The credit ratio, representing upgrades versus downgrades, remained healthy at 2.0, although it moderated slightly from its peak of 3.0 recorded in FY2022.


Strengthening Balance Sheets Drive Improvements​


Commenting on the ongoing positive trend, K Ravichandran, Executive Vice President & Chief Rating Officer at ICRA, stated, “India Inc has experienced an extended period of credit profile improvement, largely attributable to strengthening balance sheets.”


Ravichandran further highlighted that over the last decade, the combined operating profits of approximately 6,000 listed and unlisted entities reviewed by ICRA grew at a Compound Annual Growth Rate (CAGR) of 12%, significantly outpacing the total debt growth rate, which stood at just 4%.


Ind-Ra Observes Lowest Downgrade-to-Upgrade Ratio in Four Years​


Similarly, India Ratings and Research (Ind-Ra) reaffirmed the trend of improving credit quality among corporates.
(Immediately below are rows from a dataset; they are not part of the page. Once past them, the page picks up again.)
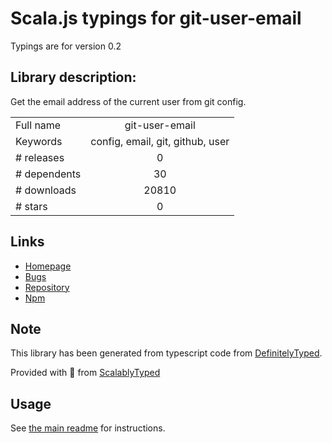 
# Scala.js typings for git-user-email

Typings are for version 0.2

## Library description:
Get the email address of the current user from git config.

|                    |                 |
| ------------------ | :-------------: |
| Full name          | git-user-email |
| Keywords           | config, email, git, github, user |
| # releases         | 0 |
| # dependents       | 30 |
| # downloads        | 20810 |
| # stars            | 0 |

## Links
- [Homepage](https://github.com/jonschlinkert/git-user-email)
- [Bugs](https://github.com/jonschlinkert/git-user-email/issues)
- [Repository](https://github.com/jonschlinkert/git-user-email)
- [Npm](https://www.npmjs.com/package/git-user-email)
    


## Note
This library has been generated from typescript code from [DefinitelyTyped](https://definitelytyped.org).

Provided with :purple_heart: from [ScalablyTyped](https://github.com/oyvindberg/ScalablyTyped)

## Usage
See [the main readme](../../readme.md) for instructions.


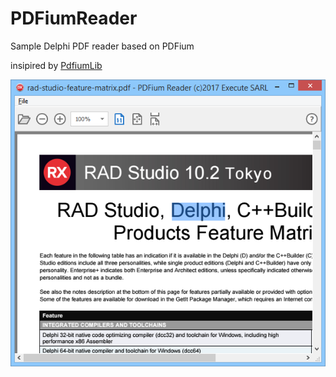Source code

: # PDFiumReader
Sample Delphi PDF reader based on PDFium

insipired by [PdfiumLib](https://github.com/ahausladen/PdfiumLib)

![screenshot](screenshot.png)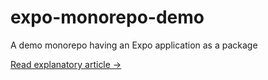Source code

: # expo-monorepo-demo

A demo monorepo having an Expo application as a package

[Read explanatory article →](https://baptiste.devessier.fr/writing/expo-in-a-monorepo/)
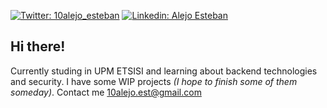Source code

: [![Twitter: 10alejo_esteban](https://img.shields.io/twitter/follow/10alejo_esteban?style=social&logo=twitter)](https://twitter.com/10alejo_esteban)
[![Linkedin: Alejo Esteban](https://img.shields.io/badge/Alejo%20Esteban-blue?style=flat-square&logo=Linkedin&logoColor=white&link=https://www.linkedin.com/in/alejo-esteban/)](https://www.linkedin.com/in/alejo-esteban/)


## Hi there!

Currently studing in UPM ETSISI and learning about backend technologies and security. I have some WIP projects *(I hope to finish some of them someday)*.
Contact me 10alejo.est@gmail.com
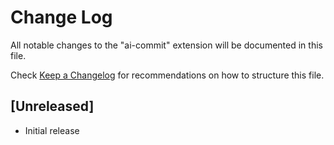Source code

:# Change Log

All notable changes to the "ai-commit" extension will be documented in this file.

Check [Keep a Changelog](http://keepachangelog.com/) for recommendations on how to structure this file.

## [Unreleased]

- Initial release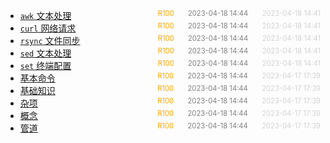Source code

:   - [`awk` 文本处理](awk)<span style="font-size:.8em;float:right"><span style="color:orange">R100</span><span style="padding-left:2em;color:gray;">2023-04-18 14:44</span><span style="padding-left:2em;color:lightgray;">2023-04-18 14:41</span></span>
  - [`curl` 网络请求](curl)<span style="font-size:.8em;float:right"><span style="color:orange">R100</span><span style="padding-left:2em;color:gray;">2023-04-18 14:44</span><span style="padding-left:2em;color:lightgray;">2023-04-18 14:41</span></span>
  - [`rsync` 文件同步](rsync)<span style="font-size:.8em;float:right"><span style="color:orange">R100</span><span style="padding-left:2em;color:gray;">2023-04-18 14:44</span><span style="padding-left:2em;color:lightgray;">2023-04-18 14:41</span></span>
  - [`sed` 文本处理](sed)<span style="font-size:.8em;float:right"><span style="color:orange">R100</span><span style="padding-left:2em;color:gray;">2023-04-18 14:44</span><span style="padding-left:2em;color:lightgray;">2023-04-18 14:41</span></span>
  - [`set` 终端配置](set)<span style="font-size:.8em;float:right"><span style="color:orange">R100</span><span style="padding-left:2em;color:gray;">2023-04-18 14:44</span><span style="padding-left:2em;color:lightgray;">2023-04-18 14:41</span></span>
  - [基本命令](%E5%9F%BA%E6%9C%AC%E5%91%BD%E4%BB%A4)<span style="font-size:.8em;float:right"><span style="color:orange">R100</span><span style="padding-left:2em;color:gray;">2023-04-18 14:44</span><span style="padding-left:2em;color:lightgray;">2023-04-17 17:39</span></span>
  - [基础知识](%E5%9F%BA%E7%A1%80%E7%9F%A5%E8%AF%86)<span style="font-size:.8em;float:right"><span style="color:orange">R100</span><span style="padding-left:2em;color:gray;">2023-04-18 14:44</span><span style="padding-left:2em;color:lightgray;">2023-04-17 17:39</span></span>
  - [杂项](%E6%9D%82%E9%A1%B9)<span style="font-size:.8em;float:right"><span style="color:orange">R100</span><span style="padding-left:2em;color:gray;">2023-04-18 14:44</span><span style="padding-left:2em;color:lightgray;">2023-04-17 17:39</span></span>
  - [概念](%E6%A6%82%E5%BF%B5)<span style="font-size:.8em;float:right"><span style="color:orange">R100</span><span style="padding-left:2em;color:gray;">2023-04-18 14:44</span><span style="padding-left:2em;color:lightgray;">2023-04-17 17:39</span></span>
  - [管道](%E7%AE%A1%E9%81%93)<span style="font-size:.8em;float:right"><span style="color:orange">R100</span><span style="padding-left:2em;color:gray;">2023-04-18 14:44</span><span style="padding-left:2em;color:lightgray;">2023-04-17 17:39</span></span>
Ind-Ra upgraded ratings for 330 issuers—representing 19% of their reviewed portfolio—in FY2025. Downgrades were limited to 94 issuers, approximately 5%, while affirmations stood at a robust 76%.


The downgrade-to-upgrade (D/U) ratio recorded by Ind-Ra improved notably to 0.28 in FY2025, compared to 0.37 in FY2024, maintaining a historic low for the fourth consecutive year.


Arvind Rao, Senior Director at Ind-Ra, attributed the sustained improvement in corporate credit profiles to robust balance sheets, underscoring the sector's resilience.


Crisil Ratings Predict Continued Positive Momentum​


Crisil Ratings also reported a strong credit performance in the second half (October-March) of FY2025, issuing 423 upgrades against 160 downgrades. The credit ratio for the period stood at 2.64, slightly lower than the 2.75 reported in the first half.


Subodh Rai, Managing Director at Crisil Ratings, stated, "Our credit quality outlook for India Inc remains positive, with upgrades expected to outnumber downgrades in fiscal 2026. The reaffirmation rate is also expected to remain stable at current levels."


Key Growth Drivers for Corporate India​


According to Crisil, corporate India's median revenue growth is projected to rise to 8% in FY2026 from 6.5% in FY2025. The agency anticipates a consumption boost from budgetary tax cuts, easing inflationary pressures, and expected reductions in interest rates.


Additionally, Crisil emphasized that ongoing investments in infrastructure development will have a significant multiplier effect, benefiting related sectors. Three major sectors—capital goods, construction (especially roads and bridges), and retail—are particularly poised to benefit from heightened domestic demand.


However, the rating agency cautioned that sectors linked to global markets, such as specialty chemicals, diamond polishing, and agrochemicals, require close monitoring due to potential challenges from moderating global economic growth and external uncertainties.